In this paper, we present a comparative analysis of MHC class II DRB diversity in 15 ungulate species and, in particular, we test whether recombination has played a significant role in the evolution of MHC class II DRB diversity.

Materials and methods

Samples and DNA isolation

Liver samples were obtained from 27 Alpine ibex (Capra ibex) from one population in Switzerland (Albris, Kanton Graubuenden, Switzerland), seven Spanish ibex (Capra pyrenaica) from the populations Tortosa-Beceite and Parque Natural Sierra de las Nieves – Ronda (Spain) and 18 Himalayan tahr (Hemitragus jemlahicus) from New Zealand.

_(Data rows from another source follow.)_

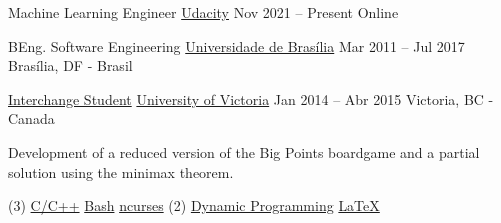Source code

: \par
{}

\cveducation
{Machine Learning Engineer}
{\href{https://www.udacity.com/course/machine-learning-engineer-nanodegree--nd009t}{Udacity}}
{Nov 2021 -- Present}
{Online}

\bigskip

\cveducation
{BEng. Software Engineering}
{\href{https://fga.unb.br/software}{Universidade de Brasília}}
{Mar 2011 -- Jul 2017}
{Brasília, DF - Brasil}

\smallskip

\cveducation
{\footnotesize\faExchange\hspace{0.7em}\small\mdseries\href{http://www.cienciasemfronteiras.gov.br/web/csf/o-programa}{Interchange Student}}
{\href{https://www.uvic.ca/}{University of Victoria}}
{Jan 2014 -- Abr 2015}
{Victoria, BC - Canada}
\smallskip


\bigskip



{\smallskip\justifying
	{\faAngleRight} {\color{description}Development of a reduced version of the Big Points boardgame and a partial solution using the minimax theorem.}
\par}

\vspace{-0.5mm}
\begin{tasks}[after-item-skip=-0.5mm, label-offset=0.5mm, item-indent=5.0mm, label-align=left, label={\scriptsize\faCode}, label-format={\scriptsize\color{tech}}, item-format={\bfseries\footnotesize\color{emphasis}}](3)
	\task \href{https://www.cplusplus.com/}{C/C++}
	\task \href{https://www.gnu.org/software/bash/}{Bash}
	\task \href{https://invisible-island.net/ncurses/announce.html}{ncurses}
	\task*(2) \href{https://en.wikipedia.org/wiki/Dynamic_programming}{Dynamic Programming}
	\task \href{http://www.scrummanifesto.org/}{\LaTeX}
\end{tasks}

\bigskip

These animals were taken during hunts for population management purposes by licensed managing authorities, and were not killed specifically for this study. A blood sample of one tahr individual was collected at Zoo Schönbrunn (Vienna, Austria). Genomic DNA was extracted from frozen liver using standard phenol/chloroform–isoamyl alcohol extraction or with the Qiagen DNA extraction kit. The tahr blood sample was used to isolate mRNA, and this was converted into cDNA using the Titan One Tube RT-PCR-System from Roche Diagnostic GmBH, Vienna, Austria.

PCR, cloning and sequencing

MHC class II DRB exon 2 (β1 domain) sequences were obtained by PCR using locus-specific primers in a seminested PCR approach as described in Schaschl et al. (2004). PCR products were cloned into the TA vector pCR2.1 (Invitrogen Ltd., Karlsruhe, Germany), and then transformed in Escherichia coli-competent cells. From each individual, between five and seven positive (blue/white selection) clones were picked and grown overnight in 3 ml of LB-Medium. Plasmids were isolated by the QIAprep Spin Miniprep Kit (Qiagen) and subsequently checked for the correct inserts with EcoRI digestion or by running a second PCR with M13 primers. Those clones, which contained the correct inserts, were sequenced bi-directionally with the Applied Biosystems BigDye Terminator v2.0 Cycle Sequencing Kit, using M13 universal and M13 reverse primers, on the ABI PRISM 377 DNA Sequencer. Samples with poor cloning efficiency and sequences produced by PCR recombination were discarded. The Alpine ibex samples were directly sequenced, because we expected low level of heterozygosity. However, from five random samples, the PCR products were cloned and sequenced as described above. Sequence data were prepared for further analysis with BioEdit (Hall, 1999).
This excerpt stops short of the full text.